## [Work request]
When a line below contains the string "final", show that line.

## [Input]
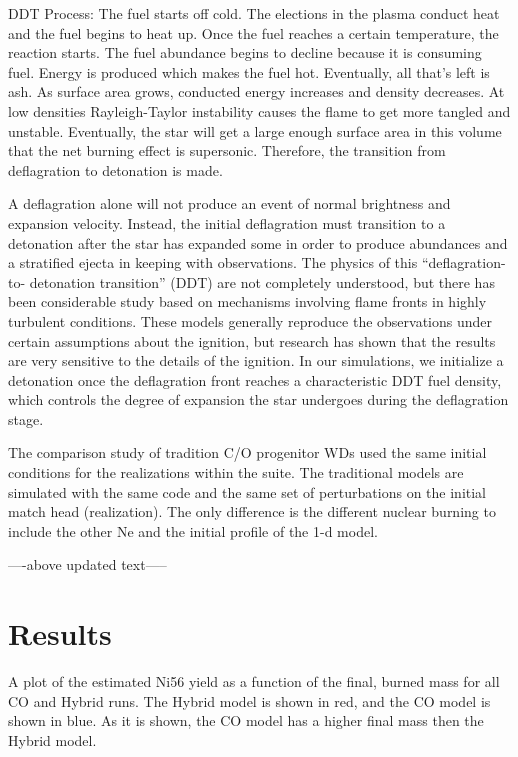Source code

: \documentclass[iop,apj]{emulateapj}
\begin{document}
DDT Process:
The fuel starts off cold. The elections in the plasma conduct heat
and the fuel begins to heat up. Once the fuel reaches a certain
temperature, the reaction starts. The fuel abundance begins to
decline because it is consuming fuel. Energy is produced which
makes the fuel hot. Eventually, all that’s left is ash. As
surface area grows, conducted energy increases and density
decreases. At low densities Rayleigh-Taylor instability causes
the flame to get more tangled and unstable. Eventually, the
star will get a large enough surface area in this volume that
the net burning effect is supersonic. Therefore, the transition
from deflagration to detonation is made.

A deflagration alone will not produce an event of normal
brightness and expansion velocity. Instead, the initial
deflagration must transition to a detonation after the star has
expanded some in order to produce abundances and a stratified
ejecta in keeping with observations. The physics of this
“deflagration-to- detonation transition” (DDT) are not
completely understood, but there has been considerable study
based on mechanisms involving flame fronts in highly turbulent
conditions. These models generally reproduce the observations
under certain assumptions about the ignition, but research has
shown that the results are very sensitive to the details of the
ignition. In our simulations, we initialize a detonation once
the deflagration front reaches a characteristic DDT fuel density,
which controls the degree of expansion the star undergoes during
the deflagration stage.

The comparison study of tradition C/O progenitor WDs used the same initial
conditions for the realizations within the suite. The traditional models
are simulated with the same code and the same set of perturbations on the
initial match head (realization). The only difference is the different
nuclear burning to include the other Ne and the initial profile of the
1-d model.

----above updated text-----



\section{Results}

A plot of the estimated Ni56 yield as a function of the final, burned mass
for all CO and Hybrid runs. The Hybrid model is shown in red, and the CO
model is shown in blue. As it is shown, the CO model has a higher final mass
then the Hybrid model. 
\end{document}
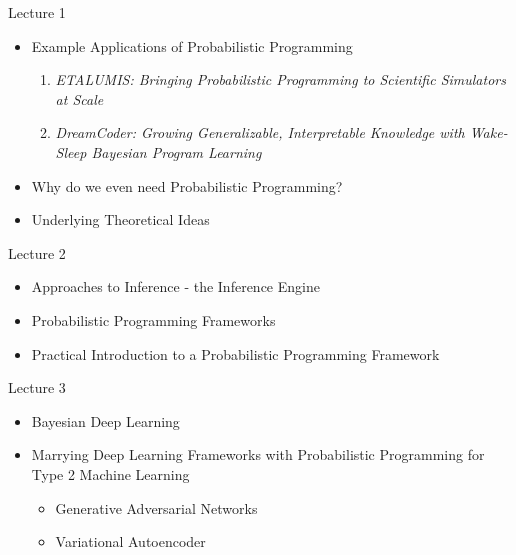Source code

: \documentclass[AERbeamer%
              ,optEnglish%
              ,optBiber%
              ,optBibstyleAlphabetic%
              ,optBeamerClassicFormat%
              ]{AERlatex}%
\begin{document}
\begin{frame}[c]{Lecture 1}
    \centering
    \begin{itemize}
        \item Example Applications of Probabilistic Programming
        \begin{enumerate}
            \item \textit{ETALUMIS: Bringing Probabilistic Programming to Scientific Simulators at Scale}
            \item \textit{DreamCoder: Growing Generalizable, Interpretable Knowledge with Wake-Sleep Bayesian Program Learning}
        \end{enumerate}
        \item Why do we even need Probabilistic Programming?
        \item Underlying Theoretical Ideas
    \end{itemize}
\end{frame}


\begin{frame}[c]{Lecture 2}
    \centering
    \begin{itemize}
        \item Approaches to Inference - the Inference Engine
        \item Probabilistic Programming Frameworks
        \item Practical Introduction to a Probabilistic Programming Framework
    \end{itemize}
\end{frame}


\begin{frame}[c]{Lecture 3}
    \centering
    \begin{itemize}
        \item Bayesian Deep Learning
        \item Marrying Deep Learning Frameworks with Probabilistic Programming for Type 2 Machine Learning
        \begin{itemize}
            \item Generative Adversarial Networks
            \item Variational Autoencoder
        \end{itemize}
    \end{itemize}
\end{frame}
\end{document}
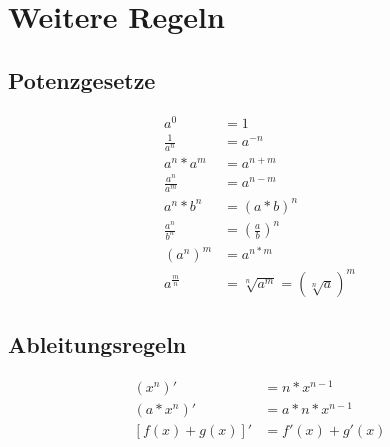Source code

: \chapter{Weitere Regeln}

\section{Potenzgesetze}

\begin{align}
    a^0 &= 1 \\
    \frac{1}{a^n} &= a^{-n} \\
    a^n*a^m &= a^{n+m} \\
    \frac{a^n}{a^m} &= a^{n-m} \\
    a^n*b^n &= (a*b)^n \\
    \frac{a^n}{b^n} &= \left(\frac{a}{b}\right)^n \\
    \left(a^n\right)^m &= a^{n*m} \\
    a^{\frac{m}{n}} &= \sqrt[n]{a^m}=\left(\sqrt[n]{a}\right)^m
\end{align}

\section{Ableitungsregeln}

\begin{align}
    \left(x^n\right)' &=n*x^{n-1} \\
    \left(a*x^n\right)' &=a*n*x^{n-1} \\
    \left[f(x)+g(x)\right]' &=f'(x)+g'(x) \\
\end{align}
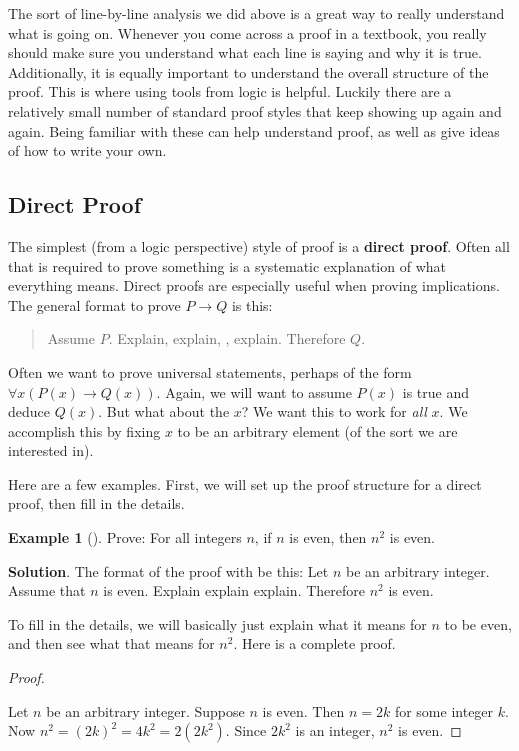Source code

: \documentclass[10pt,]{book}
\newcommand{\terminology}[1]{\textbf{#1}}
\theoremstyle{plain}
\theoremstyle{definition}
\theoremstyle{definition}
\newtheorem{example}[theorem]{Example}
\theoremstyle{definition}
\theoremstyle{definition}
\numberwithin{equation}{chapter}
\def\imp{\rightarrow}
\begin{document}
\par
\hypertarget{p-1931}{}%
The sort of line-by-line analysis we did above is a great way to really understand what is going on. Whenever you come across a proof in a textbook, you really should make sure you understand what each line is saying and why it is true. Additionally, it is equally important to understand the overall structure of the proof. This is where using tools from logic is helpful. Luckily there are a relatively small number of standard proof styles that keep showing up again and again. Being familiar with these can help understand proof, as well as give ideas of how to write your own.%
\typeout{************************************************}
\typeout{************************************************}
\subsection[{Direct Proof}]{Direct Proof}\label{subsection-39}
\hypertarget{p-1932}{}%
%
\par
\hypertarget{p-1933}{}%
The simplest (from a logic perspective) style of proof is a \terminology{direct proof}. Often all that is required to prove something is a systematic explanation of what everything means. Direct proofs are especially useful when proving implications. The general format to prove \(P \imp Q\) is this:%
\begin{quote}\hypertarget{blockquote-14}{}
\hypertarget{p-1934}{}%
Assume \(P\). Explain, explain, \textellipsis{}, explain. Therefore \(Q\).%
\end{quote}
\hypertarget{p-1935}{}%
Often we want to prove universal statements, perhaps of the form \(\forall x (P(x) \imp Q(x))\). Again, we will want to assume \(P(x)\) is true and deduce \(Q(x)\). But what about the \(x\)? We want this to work for \emph{all} \(x\). We accomplish this by fixing \(x\) to be an arbitrary element (of the sort we are interested in).%
\par
\hypertarget{p-1936}{}%
Here are a few examples. First, we will set up the proof structure for a direct proof, then fill in the details.%
\begin{example}[]\label{example-64}
\hypertarget{p-1937}{}%
Prove: For all integers \(n\), if \(n\) is even, then \(n^2\) is even.%
\par\smallskip%
\noindent\textbf{Solution}.\hypertarget{solution-179}{}\quad%
\hypertarget{p-1938}{}%
The format of the proof with be this: Let \(n\) be an arbitrary integer. Assume that \(n\) is even. Explain explain explain. Therefore \(n^2\) is even.%
\par
\hypertarget{p-1939}{}%
To fill in the details, we will basically just explain what it means for \(n\) to be even, and then see what that means for \(n^2\). Here is a complete proof.%
\begin{proof}\hypertarget{proof-21}{}
\hypertarget{p-1940}{}%
Let \(n\) be an arbitrary integer. Suppose \(n\) is even. Then \(n = 2k\) for some integer \(k\). Now \(n^2 = (2k)^2 = 4k^2 = 2(2k^2)\). Since \(2k^2\) is an integer, \(n^2\) is even.%
\end{proof}
\end{example}
\end{document}
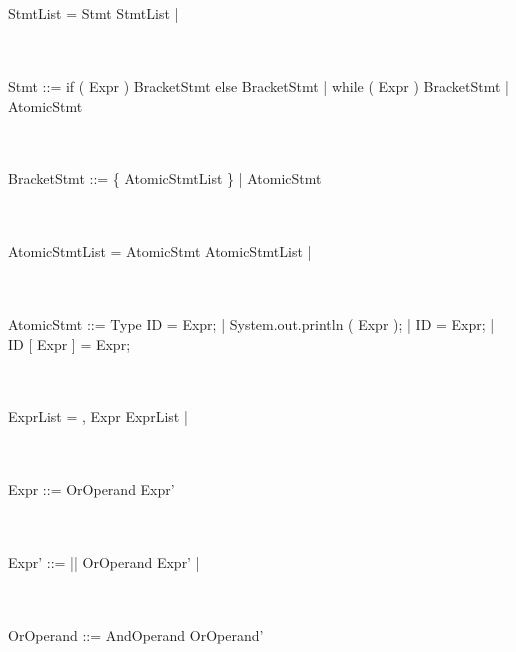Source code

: \documentclass[a4paper,portrait,12pt]{article}
\begin{document}
\\~\\
StmtList =	Stmt StmtList						\newline
\hspace*{.625in} | \epsilon

\\~\\
Stmt ::=	if ( Expr ) BracketStmt else BracketStmt	\newline
\hspace*{.625in} | while ( Expr ) BracketStmt		\newline
\hspace*{.625in} | AtomicStmt

\\~\\
BracketStmt ::=	\{ AtomicStmtList \}			\newline
\hspace*{.625in} | AtomicStmt

\\~\\
AtomicStmtList =	AtomicStmt AtomicStmtList	\newline
\hspace*{.625in} | \epsilon

\\~\\
AtomicStmt ::= Type ID = Expr;					\newline
\hspace*{.625in} | System.out.println ( Expr );	\newline
\hspace*{.625in} | ID = Expr;					\newline
\hspace*{.625in} | ID [ Expr ] = Expr;


\\~\\
ExprList =	, Expr ExprList	\newline
\hspace*{.625in} | \epsilon

\\~\\
Expr ::=	OrOperand Expr'

\\~\\
Expr' ::=	|| OrOperand Expr'				\newline
\hspace*{.625in} | \epsilon

\\~\\
OrOperand ::=	AndOperand OrOperand'
\end{document}
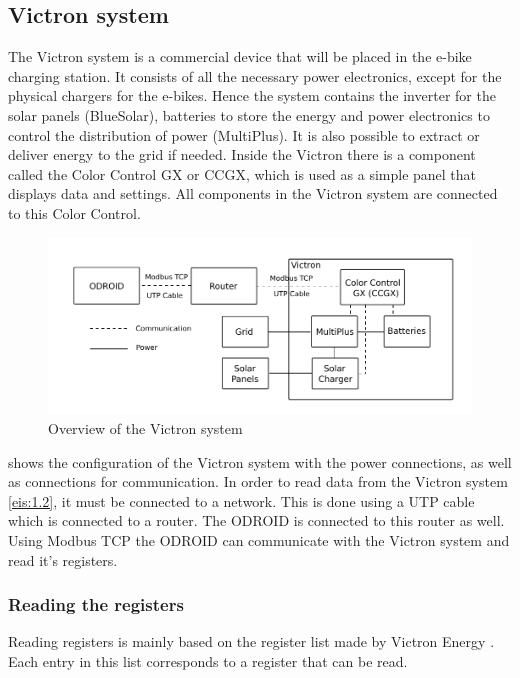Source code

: \subsection{Victron system}\label{sec:Victron}
The Victron system is a commercial device that will be placed in the e-bike charging station. It consists of all the necessary power electronics, except for the physical chargers for the e-bikes. Hence the system contains the inverter for the solar panels (BlueSolar), batteries to store the energy and power electronics to control the distribution of power (MultiPlus). It is also possible to extract or deliver energy to the grid if needed. Inside the Victron there is a component called the Color Control GX \cite{GXPanel} or CCGX, which is used as a simple panel that displays data and settings. All components in the Victron system are connected to this Color Control. 

\begin{figure}[!ht]
  \centering
    \includegraphics[width=1.0\textwidth]{images/victron.pdf}
      \caption{Overview of the Victron system}\label{fig:victron}
\end{figure}

 shows the configuration of the Victron system with the power connections, as well as connections for communication. In order to read data from the Victron system \ref{eis:1.2}, it must be connected to a network. This is done using a UTP cable which is connected to a router. The ODROID is connected to this router as well. Using Modbus TCP the ODROID can communicate with the Victron system and read it's registers.

\subsubsection{Reading the registers}
Reading registers is mainly based on the register list made by Victron Energy \cite{excel_registers}. Each entry in this list corresponds to a register that can be read.

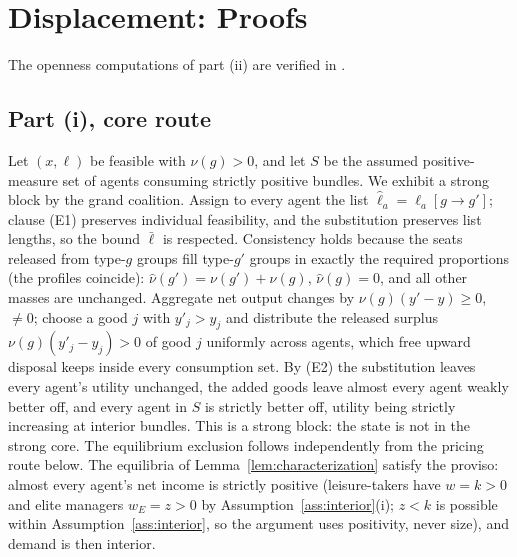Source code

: \documentclass[12pt,letterpaper]{article}
\theoremstyle{definition}
\begin{document}
\section{Displacement: Proofs}\label{app:displacement}

The openness computations of part (ii) are verified in
.

\subsection{Part (i), core route}
Let $(x,\ell)$ be feasible with $\nu(g)>0$, and let $S$ be the assumed positive-measure set of agents consuming strictly positive bundles.
We exhibit a strong block by the grand coalition.
Assign to every agent the list $\hat\ell_a=\ell_a[g\rightarrow g']$; clause (E1) preserves individual feasibility, and the substitution preserves list lengths, so the bound $\bar\ell$ is respected.
Consistency holds because the seats released from type-$g$ groups fill type-$g'$ groups in exactly the required proportions (the profiles coincide): $\hat\nu(g')=\nu(g')+\nu(g)$, $\hat\nu(g)=0$, and all other masses are unchanged.
Aggregate net output changes by $\nu(g)(y'-y)\geq 0$, $\neq 0$; choose a good $j$ with $y'_j>y_j$ and distribute the released surplus $\nu(g)(y'_j-y_j)>0$ of good $j$ uniformly across agents, which free upward disposal keeps inside every consumption set.
By (E2) the substitution leaves every agent's utility unchanged, the added goods leave almost every agent weakly better off, and every agent in $S$ is strictly better off, utility being strictly increasing at interior bundles.
This is a strong block: the state is not in the strong core.
The equilibrium exclusion follows independently from the pricing route below.
The equilibria of Lemma~\ref{lem:characterization} satisfy the proviso: almost every agent's net income is strictly positive (leisure-takers have $w=k>0$ and elite managers $w_E=z>0$ by Assumption~\ref{ass:interior}(i); $z<k$ is possible within Assumption~\ref{ass:interior}, so the argument uses positivity, never size), and demand is then interior.
\end{document}
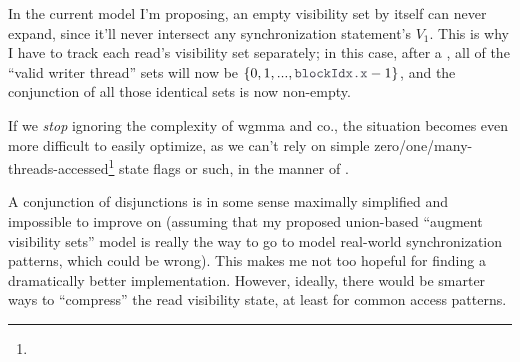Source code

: \filbreak
In the current model I'm proposing, an empty visibility set by itself can never expand, since it'll never intersect any synchronization statement's $V_1$.
This is why I have to track each read's visibility set separately; in this case, after a , all of the ``valid writer thread'' sets will now be ${\{0, 1, ..., \lighttt{blockIdx.x} - 1}\}$, and the conjunction of all those identical sets is now non-empty.

\filbreak
If we \textit{stop} ignoring the complexity of wgmma and co., the situation becomes even more difficult to easily optimize, as we can't rely on simple zero/one/many-threads-accessed\footnote{} state flags or such, in the manner of .

\filbreak
A conjunction of disjunctions is in some sense maximally simplified and impossible to improve on (assuming that my proposed union-based ``augment visibility sets'' model is really the way to go to model real-world synchronization patterns, which could be wrong).
This makes me not too hopeful for finding a dramatically better implementation.
However, ideally, there would be smarter ways to ``compress'' the read visibility state, at least for common access patterns.


\filbreak
{}

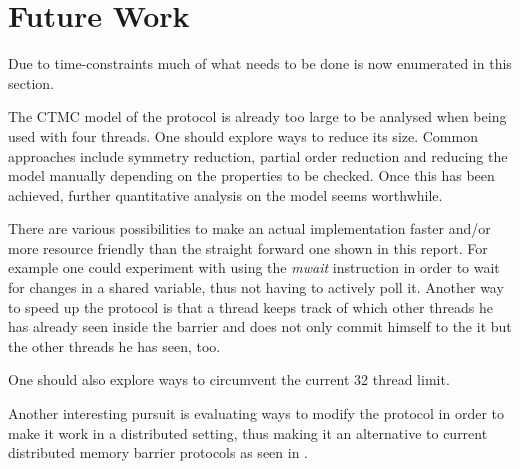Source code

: \documentclass[a4paper, 10pt]{article}
\begin{document}
\section{Future Work}
Due to time-constraints much of what needs to be done is now enumerated in this section.

The CTMC model of the protocol is already too large to be analysed when being used with four threads. One should explore ways to reduce its size. Common approaches include symmetry reduction, partial order reduction and reducing the model manually depending on the properties to be checked. Once this has been achieved, further quantitative analysis on the model seems worthwhile.

There are various possibilities to make an actual implementation faster and/or more resource friendly than the straight forward one shown in this report. For example one could experiment with using the \emph{mwait} instruction in order to wait for changes in a shared variable, thus not having to actively poll it. Another way to speed up the protocol is that a thread keeps track of which other threads he has already seen inside the barrier and does not only commit himself to the it but the other threads he has seen, too.

One should also explore ways to circumvent the current 32 thread limit.

Another interesting pursuit is evaluating ways to modify the protocol in order to make it work in a distributed setting, thus making it an alternative to current distributed memory barrier protocols as seen in \cite{hoefler2005}.

\nocite{*} %

{}
\end{document}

## [Written answer]
A plot of the estimated Ni56 yield as a function of the final, burned mass
model is shown in blue. As it is shown, the CO model has a higher final mass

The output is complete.